Rock, rap e funk: Il ballo della vita è un miscellanea di generi e spunti. Tanto che, fra le dodici tracce del disco, fa capolino perfino una collaborazione con Vegas Jones, il re della trap. Un sound decisamente molto diverso da quello presentato sul palco di X Factor. Ma a non essere cambiato, assicura Victoria, è il modo di vivere la musica da parte dei quattro ragazzi romani. «Siamo ancora quelli di un tempo, anche se le nostre vite sono cambiate. L’anno scorso, ad esempio, non abbiamo mai trascorso più di un mese nella stessa città. Ho dovuto lasciare la scuola per fronteggiare i vari impegni, anche se adesso ho ripreso a studiare da privatista. Il mio focus principale resta, però, la musica», spiega l’artista. «I soldi? L’unico sfizio che ho assecondato è stato quello di comprarmi un bellissimo basso leopardato». Nessuno spazio per i compromessi, dunque. Nemmeno nell’abbigliamento. Pellicce, minigonne zebrate e paillettes. Nella scorsa stagione di X Factor, Victoria ha dimostrato carattere, non solo nelle impeccabili linee di basso. «La moda non è il mio mestiere, ma mi piace sperimentare anche attraverso il mio modo di vestire. Tutto ciò che mi piace lo faccio mio, non seguo un brand in particolare».

SESSISMO E MUSICA

In un’intervista rilasciata a Vanity Fair, alcune musiciste avevano accusato la musica italiana di essere affetta da sessismo. «Sono fortunata perché a me non è mai capitato di trovarmi in situazioni spiacevoli.

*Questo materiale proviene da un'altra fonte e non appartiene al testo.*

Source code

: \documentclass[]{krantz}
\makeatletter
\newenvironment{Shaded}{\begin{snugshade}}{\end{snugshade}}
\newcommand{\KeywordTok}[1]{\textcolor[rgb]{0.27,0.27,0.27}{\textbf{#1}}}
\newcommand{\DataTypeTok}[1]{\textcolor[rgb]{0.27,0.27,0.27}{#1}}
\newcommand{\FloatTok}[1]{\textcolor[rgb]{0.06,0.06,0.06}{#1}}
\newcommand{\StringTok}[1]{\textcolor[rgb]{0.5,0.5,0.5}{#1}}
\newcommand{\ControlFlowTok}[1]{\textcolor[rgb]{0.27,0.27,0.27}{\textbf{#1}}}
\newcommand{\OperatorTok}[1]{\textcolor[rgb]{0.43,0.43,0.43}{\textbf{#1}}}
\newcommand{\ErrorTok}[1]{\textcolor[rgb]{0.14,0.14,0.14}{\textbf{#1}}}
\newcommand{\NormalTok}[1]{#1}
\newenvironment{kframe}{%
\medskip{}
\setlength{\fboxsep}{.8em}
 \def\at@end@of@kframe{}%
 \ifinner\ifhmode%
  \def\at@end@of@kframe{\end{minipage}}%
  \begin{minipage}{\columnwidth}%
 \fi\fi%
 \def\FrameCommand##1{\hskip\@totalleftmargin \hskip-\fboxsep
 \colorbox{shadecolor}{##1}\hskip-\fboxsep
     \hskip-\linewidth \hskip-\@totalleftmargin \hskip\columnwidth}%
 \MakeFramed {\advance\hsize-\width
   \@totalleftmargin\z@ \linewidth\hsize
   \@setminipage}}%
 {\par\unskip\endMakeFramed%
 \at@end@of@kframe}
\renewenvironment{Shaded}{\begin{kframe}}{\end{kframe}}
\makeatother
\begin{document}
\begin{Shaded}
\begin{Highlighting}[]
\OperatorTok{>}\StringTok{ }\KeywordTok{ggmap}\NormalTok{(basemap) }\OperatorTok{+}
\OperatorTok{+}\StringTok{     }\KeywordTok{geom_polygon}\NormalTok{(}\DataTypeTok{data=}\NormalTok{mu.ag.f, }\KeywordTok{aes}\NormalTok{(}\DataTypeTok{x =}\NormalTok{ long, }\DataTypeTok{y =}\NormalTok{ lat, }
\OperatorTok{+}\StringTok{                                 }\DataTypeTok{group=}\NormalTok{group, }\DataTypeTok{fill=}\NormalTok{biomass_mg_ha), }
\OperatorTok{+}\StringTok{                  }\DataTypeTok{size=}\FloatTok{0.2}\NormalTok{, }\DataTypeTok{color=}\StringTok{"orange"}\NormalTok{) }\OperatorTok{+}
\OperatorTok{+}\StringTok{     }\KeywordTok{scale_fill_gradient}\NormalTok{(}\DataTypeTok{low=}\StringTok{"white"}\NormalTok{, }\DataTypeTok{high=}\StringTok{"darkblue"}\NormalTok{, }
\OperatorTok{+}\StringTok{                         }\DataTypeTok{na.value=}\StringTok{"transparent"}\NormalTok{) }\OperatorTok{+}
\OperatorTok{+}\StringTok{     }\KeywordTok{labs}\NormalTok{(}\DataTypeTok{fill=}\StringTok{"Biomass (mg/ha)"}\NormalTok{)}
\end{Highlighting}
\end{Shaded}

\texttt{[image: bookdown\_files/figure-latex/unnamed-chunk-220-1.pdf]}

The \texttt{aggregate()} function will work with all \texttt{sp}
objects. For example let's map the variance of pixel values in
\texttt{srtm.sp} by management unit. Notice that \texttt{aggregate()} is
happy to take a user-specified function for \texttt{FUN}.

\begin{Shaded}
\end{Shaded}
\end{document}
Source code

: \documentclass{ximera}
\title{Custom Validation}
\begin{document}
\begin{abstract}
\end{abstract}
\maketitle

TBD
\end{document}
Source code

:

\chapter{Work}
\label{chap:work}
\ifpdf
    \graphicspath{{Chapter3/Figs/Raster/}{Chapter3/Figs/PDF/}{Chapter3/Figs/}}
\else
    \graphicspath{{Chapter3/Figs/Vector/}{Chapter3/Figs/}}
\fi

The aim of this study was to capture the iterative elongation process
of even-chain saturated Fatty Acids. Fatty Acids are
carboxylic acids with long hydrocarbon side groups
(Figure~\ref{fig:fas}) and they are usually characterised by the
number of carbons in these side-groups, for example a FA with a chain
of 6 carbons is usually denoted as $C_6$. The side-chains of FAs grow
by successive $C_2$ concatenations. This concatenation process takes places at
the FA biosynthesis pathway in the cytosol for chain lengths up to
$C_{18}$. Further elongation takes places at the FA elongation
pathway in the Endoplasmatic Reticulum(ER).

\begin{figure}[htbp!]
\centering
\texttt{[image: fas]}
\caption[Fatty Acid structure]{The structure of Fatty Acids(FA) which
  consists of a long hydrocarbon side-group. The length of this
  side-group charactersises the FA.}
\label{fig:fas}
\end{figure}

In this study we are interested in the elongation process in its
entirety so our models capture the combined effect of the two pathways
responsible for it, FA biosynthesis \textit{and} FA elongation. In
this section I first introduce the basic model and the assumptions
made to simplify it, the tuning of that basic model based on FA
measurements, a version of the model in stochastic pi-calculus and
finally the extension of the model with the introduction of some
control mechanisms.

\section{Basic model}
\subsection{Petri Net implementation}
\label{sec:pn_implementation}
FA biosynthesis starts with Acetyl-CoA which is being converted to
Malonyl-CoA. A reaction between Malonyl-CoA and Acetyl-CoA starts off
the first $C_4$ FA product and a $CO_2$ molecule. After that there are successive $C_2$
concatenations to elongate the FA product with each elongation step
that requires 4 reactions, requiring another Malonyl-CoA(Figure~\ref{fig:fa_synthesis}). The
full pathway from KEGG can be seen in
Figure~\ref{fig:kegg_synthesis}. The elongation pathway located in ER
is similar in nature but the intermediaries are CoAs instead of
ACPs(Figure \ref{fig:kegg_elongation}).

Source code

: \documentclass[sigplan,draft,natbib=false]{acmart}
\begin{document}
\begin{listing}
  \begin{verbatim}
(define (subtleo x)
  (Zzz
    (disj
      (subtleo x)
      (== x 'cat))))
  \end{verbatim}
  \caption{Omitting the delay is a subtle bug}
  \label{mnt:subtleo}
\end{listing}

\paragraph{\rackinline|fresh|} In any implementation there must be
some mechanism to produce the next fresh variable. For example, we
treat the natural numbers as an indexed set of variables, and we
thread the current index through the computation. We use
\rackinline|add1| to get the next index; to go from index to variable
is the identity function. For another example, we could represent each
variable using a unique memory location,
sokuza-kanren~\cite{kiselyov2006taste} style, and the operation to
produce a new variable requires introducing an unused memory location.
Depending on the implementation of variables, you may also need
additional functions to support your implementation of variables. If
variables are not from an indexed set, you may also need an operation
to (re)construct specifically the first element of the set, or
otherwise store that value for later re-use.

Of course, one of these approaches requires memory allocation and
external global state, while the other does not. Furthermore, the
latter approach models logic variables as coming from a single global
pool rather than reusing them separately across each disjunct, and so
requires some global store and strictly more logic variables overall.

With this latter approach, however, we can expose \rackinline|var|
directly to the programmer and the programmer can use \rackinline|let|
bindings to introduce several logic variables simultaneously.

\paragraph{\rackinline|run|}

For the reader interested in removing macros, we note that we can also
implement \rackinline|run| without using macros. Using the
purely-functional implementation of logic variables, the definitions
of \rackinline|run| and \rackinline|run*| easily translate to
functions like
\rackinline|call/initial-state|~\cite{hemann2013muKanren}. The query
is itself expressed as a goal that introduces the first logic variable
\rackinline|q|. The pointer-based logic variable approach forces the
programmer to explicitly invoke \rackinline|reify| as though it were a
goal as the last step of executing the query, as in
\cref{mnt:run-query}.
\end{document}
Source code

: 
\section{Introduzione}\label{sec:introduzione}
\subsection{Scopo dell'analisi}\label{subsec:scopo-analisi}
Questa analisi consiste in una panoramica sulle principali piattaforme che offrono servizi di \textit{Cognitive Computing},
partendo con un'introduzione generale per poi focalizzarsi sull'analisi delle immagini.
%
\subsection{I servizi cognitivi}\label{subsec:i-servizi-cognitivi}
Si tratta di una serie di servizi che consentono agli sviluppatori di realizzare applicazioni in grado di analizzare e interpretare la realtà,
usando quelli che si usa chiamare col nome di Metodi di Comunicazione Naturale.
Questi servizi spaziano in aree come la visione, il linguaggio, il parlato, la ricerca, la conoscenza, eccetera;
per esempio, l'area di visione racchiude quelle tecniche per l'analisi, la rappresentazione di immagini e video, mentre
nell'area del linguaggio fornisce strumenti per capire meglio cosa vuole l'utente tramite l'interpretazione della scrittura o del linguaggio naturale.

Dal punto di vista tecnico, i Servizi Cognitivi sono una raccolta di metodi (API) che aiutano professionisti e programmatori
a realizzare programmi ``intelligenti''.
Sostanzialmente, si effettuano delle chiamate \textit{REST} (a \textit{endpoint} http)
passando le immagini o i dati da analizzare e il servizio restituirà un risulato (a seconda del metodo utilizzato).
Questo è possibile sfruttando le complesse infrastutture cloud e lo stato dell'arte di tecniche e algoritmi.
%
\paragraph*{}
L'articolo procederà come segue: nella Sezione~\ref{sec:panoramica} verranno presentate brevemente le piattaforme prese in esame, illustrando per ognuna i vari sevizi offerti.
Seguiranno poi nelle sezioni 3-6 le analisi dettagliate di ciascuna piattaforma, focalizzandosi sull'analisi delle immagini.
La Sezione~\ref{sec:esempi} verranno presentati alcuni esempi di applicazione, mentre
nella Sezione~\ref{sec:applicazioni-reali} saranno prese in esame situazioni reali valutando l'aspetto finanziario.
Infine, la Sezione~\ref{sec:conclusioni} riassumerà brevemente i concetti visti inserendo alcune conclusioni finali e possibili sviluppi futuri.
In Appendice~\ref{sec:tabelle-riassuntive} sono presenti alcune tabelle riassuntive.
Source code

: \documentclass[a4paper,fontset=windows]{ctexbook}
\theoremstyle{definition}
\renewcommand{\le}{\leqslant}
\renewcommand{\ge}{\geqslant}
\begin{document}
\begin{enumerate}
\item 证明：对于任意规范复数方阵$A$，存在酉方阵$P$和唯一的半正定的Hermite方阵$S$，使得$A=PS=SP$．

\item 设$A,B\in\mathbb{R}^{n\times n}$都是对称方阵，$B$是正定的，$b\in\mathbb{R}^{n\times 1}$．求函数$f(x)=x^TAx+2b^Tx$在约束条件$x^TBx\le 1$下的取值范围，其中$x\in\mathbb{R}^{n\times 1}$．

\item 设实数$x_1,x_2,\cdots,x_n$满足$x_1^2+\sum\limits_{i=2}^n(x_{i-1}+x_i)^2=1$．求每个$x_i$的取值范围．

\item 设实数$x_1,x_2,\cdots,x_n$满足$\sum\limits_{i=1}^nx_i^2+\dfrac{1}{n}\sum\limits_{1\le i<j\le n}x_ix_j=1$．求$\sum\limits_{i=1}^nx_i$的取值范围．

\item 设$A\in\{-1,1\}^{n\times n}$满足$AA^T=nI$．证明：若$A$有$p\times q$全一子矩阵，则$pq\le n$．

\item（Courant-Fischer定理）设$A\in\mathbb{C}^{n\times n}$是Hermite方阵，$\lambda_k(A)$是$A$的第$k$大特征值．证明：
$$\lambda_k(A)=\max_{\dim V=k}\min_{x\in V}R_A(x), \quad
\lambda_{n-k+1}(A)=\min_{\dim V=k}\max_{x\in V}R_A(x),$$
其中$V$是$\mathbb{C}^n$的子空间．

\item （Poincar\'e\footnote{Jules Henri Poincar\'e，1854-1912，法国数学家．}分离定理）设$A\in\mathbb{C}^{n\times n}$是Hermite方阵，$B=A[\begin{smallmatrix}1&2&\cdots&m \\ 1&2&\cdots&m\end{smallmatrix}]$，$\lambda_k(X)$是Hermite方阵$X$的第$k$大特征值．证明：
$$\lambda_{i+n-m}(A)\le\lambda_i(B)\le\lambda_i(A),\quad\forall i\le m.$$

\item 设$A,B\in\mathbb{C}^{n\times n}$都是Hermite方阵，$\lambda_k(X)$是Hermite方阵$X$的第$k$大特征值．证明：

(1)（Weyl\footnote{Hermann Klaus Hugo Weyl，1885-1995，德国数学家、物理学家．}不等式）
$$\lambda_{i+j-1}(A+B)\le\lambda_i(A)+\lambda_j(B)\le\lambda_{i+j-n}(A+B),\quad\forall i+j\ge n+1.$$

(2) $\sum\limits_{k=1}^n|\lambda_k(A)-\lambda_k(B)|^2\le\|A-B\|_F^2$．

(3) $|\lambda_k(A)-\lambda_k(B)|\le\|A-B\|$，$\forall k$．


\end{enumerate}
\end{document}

Nessuno ha mai provato a molestarmi in qualche modo», racconta l’artista. «Mi sento vicina a tutti gli uomini e le donne che hanno vissuto storie di violenza e che hanno deciso di raccontare la loro esperienza all’interno di campagne come #MeToo. È giusto che facciano sentire la loro voce». Sulla decisione di estromettere Asia Argento, paladina del movimento, dal ruolo di giudice di X Factor, Victoria sembra, invece, non volersi sbilanciare. «Non credo di essere nella posizione di poter dare un giudizio su quanto deciso dai produttori del talent. Posso solo dire che, come giudice, Asia sarebbe stata sicuramente molto competente». Ma sulla questione del sessismo nella musica, Vic dimostra di avere le idee chiare: «Non credo che per le donne sia più difficile raggiungere il successo. Se si crede in quello che si fa e ci si rispecchia nel proprio lavoro non si trovano difficoltà ad affermarsi anche sullo scenario musicale. Sono tantissime le artiste che hanno fatto la storia e che dimostrano questa verità».